What is driving you to devote all of your free time to turning out the vote? 

I look back at 2016 — we were shooting Veep at the time — and I was an active Democrat and an active donor. I certainly did my little part and I think, just like everybody else, assumed there was no possible way that Donald Trump could win. Cut to four years later, and I can’t leave my house without a mask. My feeling this time around is that I’m going to keep doing everything humanly possible that I can do. I don’t want to think there was one other thing I could have done. I don’t recognize the United States of America and I put the blame firmly on President Trump and his Republican enablers — both in the Congress, to a lesser extent, but certainly in the Senate.

You said you are doing everything you can in the Mandel house to raise awareness. What does that entail?

We’ve been doing a lot of letter writing. There’s a wonderful organization called Vote Forward. I write the letters, my daughter does the addresses on the envelopes. My son, whose handwriting is terrible, does the stamps. It’s a full operation. (Laughs.)

The virtual Veep cast reunion came together quickly.

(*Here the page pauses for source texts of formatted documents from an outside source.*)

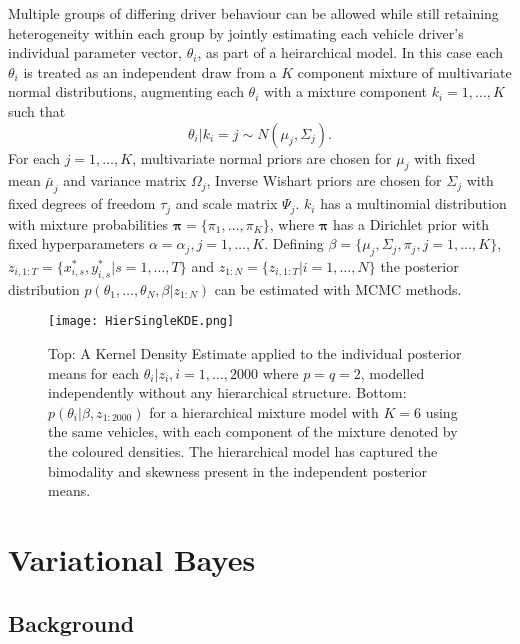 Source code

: \documentclass[12pt,a4paper]{article}\usepackage[]{graphicx}\usepackage[]{color}
\begin{document}
Multiple groups of differing driver behaviour can be allowed while still retaining heterogeneity within each group by jointly estimating each vehicle driver's individual parameter vector, $\theta_i$, as part of a heirarchical model. In this case each $\theta_i$ is treated as an independent draw from a $K$ component mixture of multivariate normal distributions, augmenting each $\theta_i$ with a mixture component $k_i = 1, \dots, K$ such that 
\begin{equation}
\theta_i | k_i = j \sim N(\mu_j, \Sigma_j).
\end{equation}
For each $j = 1, \dots, K$, multivariate normal priors are chosen for $\mu_j$ with fixed mean $\bar{\mu}_j$ and variance matrix $\Omega_j$, Inverse Wishart priors are chosen for $\Sigma_j$ with fixed degrees of freedom $\tau_j$ and scale matrix $\Psi_j$. $k_{i}$ has a multinomial distribution with mixture probabilities $\boldsymbol{\pi} = \{\pi_{1}, \dots, \pi_{K}\}$, where $\boldsymbol{\pi}$ has a Dirichlet prior with fixed hyperparameters $\alpha = \alpha_j, j = 1 , \dots, K$. Defining $\beta = \{\mu_j, \Sigma_j, \pi_j, j = 1, \dots, K\}$, $z_{i, 1:T} = \{x^*_{i, s}, y^*_{i, s} | s = 1, \dots, T\}$ and $z_{1:N} = \{z_{i, 1:T} | i = 1, \dots, N\}$ the posterior distribution $p(\theta_1, \dots, \theta_N, \beta | z_{1:N})$ can be estimated with MCMC methods.

\begin{figure}[ht]
\centering
\texttt{[image: HierSingleKDE.png]}
\caption{Top: A Kernel Density Estimate applied to the individual posterior means for each $\theta_i | z_i, i = 1, \dots, 2000$ where $p = q = 2$, modelled independently without any hierarchical structure. Bottom: $p(\theta_i | \beta, z_{1:2000})$ for a hierarchical mixture model with $K = 6$ using the same vehicles, with each component of the mixture denoted by the coloured densities. The hierarchical model has captured the bimodality and skewness present in the independent posterior means.}
\label{fig:HierSingleKDE}
\end{figure}

\section{Variational Bayes}

\subsection{Background}
\end{document}
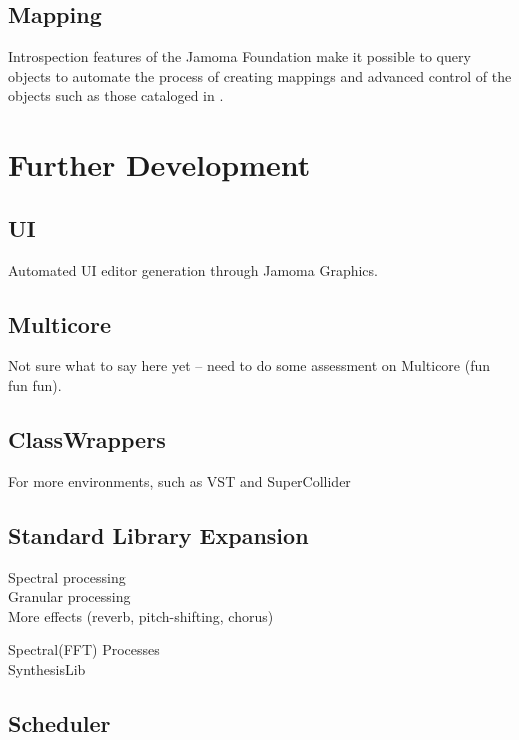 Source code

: \documentclass[twoside,10pt]{article}
\begin{document}
\subsection{Mapping}

Introspection features of the Jamoma Foundation make it possible to query objects to automate the process of creating mappings and advanced control of the objects such as those cataloged in \cite{Pendharkar:2006}.  




\section{Further Development} %

\subsection{UI}

Automated UI editor generation through Jamoma Graphics.

\subsection{Multicore}

Not sure what to say here yet -- need to do some assessment on Multicore (fun fun fun).

\subsection{ClassWrappers}

For more environments, such as VST and SuperCollider

\subsection{Standard Library Expansion}

Spectral processing \\

Granular processing   \\

More effects (reverb, pitch-shifting, chorus) 


Spectral(FFT) Processes\\

SynthesisLib

\subsection{Scheduler}
\end{document}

Is everyone on the cast feeling similarly to you, where it’s an easy ask to get involved?

The way the Wisconsin thing came about was that they had already done a West Wing event and they announced a reunion for Princess Bride, which then obviously exploded. We weren't sitting around saying, "Can we figure out a way to do some kind of a reunion to help?” But they asked. The call came and it was from Ben Wikler, who is the head of the Wisconsin Democrat Party, asking if there was something we could do. I reached out to Julia [Louis-Dreyfus] instantly and she was more than into it, as I figured she would be, and then we threw the email out to everybody else. Almost everybody was available, and then couple who initially weren’t then became available. On our side, it was legitimately a reunion. For a brief shining moment, it felt like we were back on the set in a really wonderful way. It does make you kind of forget that we’re all locked in our houses —  there’s a bonus beyond just the helping part.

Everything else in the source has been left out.